- **WHAT YOU ARE ASKED TO DO**: Return, exactly and in full, the lines of the records below starting at the one with "Итерационный процесс для" and ending at the one with "где $s_k$ - суммарная", and no other lines.

[Stored data entries]
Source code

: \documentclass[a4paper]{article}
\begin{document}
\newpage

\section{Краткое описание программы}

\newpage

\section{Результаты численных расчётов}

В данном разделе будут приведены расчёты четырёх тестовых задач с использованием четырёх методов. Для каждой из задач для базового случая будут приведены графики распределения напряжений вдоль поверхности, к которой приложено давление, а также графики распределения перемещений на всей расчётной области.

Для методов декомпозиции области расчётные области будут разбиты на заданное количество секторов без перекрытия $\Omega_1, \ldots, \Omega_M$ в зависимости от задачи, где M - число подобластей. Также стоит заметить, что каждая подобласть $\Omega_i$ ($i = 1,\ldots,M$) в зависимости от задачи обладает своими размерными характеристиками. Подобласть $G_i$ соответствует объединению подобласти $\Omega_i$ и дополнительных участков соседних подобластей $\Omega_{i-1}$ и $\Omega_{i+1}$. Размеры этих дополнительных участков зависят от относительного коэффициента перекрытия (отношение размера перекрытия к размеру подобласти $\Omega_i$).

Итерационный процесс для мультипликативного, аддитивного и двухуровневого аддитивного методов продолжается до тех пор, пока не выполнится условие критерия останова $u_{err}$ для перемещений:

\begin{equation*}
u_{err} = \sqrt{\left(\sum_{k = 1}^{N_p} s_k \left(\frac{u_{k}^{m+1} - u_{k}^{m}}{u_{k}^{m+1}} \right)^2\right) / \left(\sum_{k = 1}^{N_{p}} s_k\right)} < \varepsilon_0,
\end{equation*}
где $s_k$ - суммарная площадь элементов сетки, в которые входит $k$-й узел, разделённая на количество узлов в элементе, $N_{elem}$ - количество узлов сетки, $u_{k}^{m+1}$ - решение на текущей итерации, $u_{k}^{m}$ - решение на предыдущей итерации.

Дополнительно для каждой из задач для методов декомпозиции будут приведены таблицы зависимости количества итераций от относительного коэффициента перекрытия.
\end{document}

- **TASK SOLUTION**:
Итерационный процесс для мультипликативного, аддитивного и двухуровневого аддитивного методов продолжается до тех пор, пока не выполнится условие критерия останова $u_{err}$ для перемещений:

\begin{equation*}
u_{err} = \sqrt{\left(\sum_{k = 1}^{N_p} s_k \left(\frac{u_{k}^{m+1} - u_{k}^{m}}{u_{k}^{m+1}} \right)^2\right) / \left(\sum_{k = 1}^{N_{p}} s_k\right)} < \varepsilon_0,
\end{equation*}
где $s_k$ - суммарная площадь элементов сетки, в которые входит $k$-й узел, разделённая на количество узлов в элементе, $N_{elem}$ - количество узлов сетки, $u_{k}^{m+1}$ - решение на текущей итерации, $u_{k}^{m}$ - решение на предыдущей итерации.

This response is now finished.